● WORK ITEM
Would you reproduce, without any alteration, the lines from the opening line of the entries through the line that has "where the averages" in it?

● DATA FOR REVIEW
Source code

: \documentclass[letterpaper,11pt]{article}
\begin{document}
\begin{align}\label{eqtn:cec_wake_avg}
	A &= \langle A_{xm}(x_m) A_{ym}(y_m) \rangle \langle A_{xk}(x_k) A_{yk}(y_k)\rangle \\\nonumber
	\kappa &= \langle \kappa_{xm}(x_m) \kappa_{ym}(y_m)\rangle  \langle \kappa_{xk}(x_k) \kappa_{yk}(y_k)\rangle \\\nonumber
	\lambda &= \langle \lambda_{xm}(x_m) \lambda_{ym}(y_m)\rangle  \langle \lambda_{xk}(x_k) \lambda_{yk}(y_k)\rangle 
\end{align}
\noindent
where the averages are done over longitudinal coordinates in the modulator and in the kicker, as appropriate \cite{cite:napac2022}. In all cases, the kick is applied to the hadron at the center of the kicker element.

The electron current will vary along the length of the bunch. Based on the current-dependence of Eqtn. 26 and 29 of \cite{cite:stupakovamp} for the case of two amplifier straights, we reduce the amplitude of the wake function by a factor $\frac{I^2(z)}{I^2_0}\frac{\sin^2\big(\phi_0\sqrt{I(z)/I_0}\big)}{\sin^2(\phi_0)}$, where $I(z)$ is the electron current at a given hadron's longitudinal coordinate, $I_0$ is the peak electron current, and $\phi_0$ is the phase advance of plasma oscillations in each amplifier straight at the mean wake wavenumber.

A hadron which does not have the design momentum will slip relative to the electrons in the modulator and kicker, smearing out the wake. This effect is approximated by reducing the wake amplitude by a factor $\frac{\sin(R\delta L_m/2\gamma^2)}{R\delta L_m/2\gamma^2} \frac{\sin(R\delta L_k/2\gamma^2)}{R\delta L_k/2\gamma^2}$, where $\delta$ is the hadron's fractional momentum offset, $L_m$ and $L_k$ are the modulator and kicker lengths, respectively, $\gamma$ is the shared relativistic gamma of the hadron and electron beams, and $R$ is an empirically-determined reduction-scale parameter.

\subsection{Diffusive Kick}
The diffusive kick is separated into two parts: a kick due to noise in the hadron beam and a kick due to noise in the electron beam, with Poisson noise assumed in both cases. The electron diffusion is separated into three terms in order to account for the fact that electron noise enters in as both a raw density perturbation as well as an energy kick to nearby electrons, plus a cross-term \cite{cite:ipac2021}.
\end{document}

● SOLUTION
Source code

: \documentclass[letterpaper,11pt]{article}
\begin{document}
\begin{align}\label{eqtn:cec_wake_avg}
	A &= \langle A_{xm}(x_m) A_{ym}(y_m) \rangle \langle A_{xk}(x_k) A_{yk}(y_k)\rangle \\\nonumber
	\kappa &= \langle \kappa_{xm}(x_m) \kappa_{ym}(y_m)\rangle  \langle \kappa_{xk}(x_k) \kappa_{yk}(y_k)\rangle \\\nonumber
	\lambda &= \langle \lambda_{xm}(x_m) \lambda_{ym}(y_m)\rangle  \langle \lambda_{xk}(x_k) \lambda_{yk}(y_k)\rangle 
\end{align}
\noindent
where the averages are done over longitudinal coordinates in the modulator and in the kicker, as appropriate \cite{cite:napac2022}. In all cases, the kick is applied to the hadron at the center of the kicker element.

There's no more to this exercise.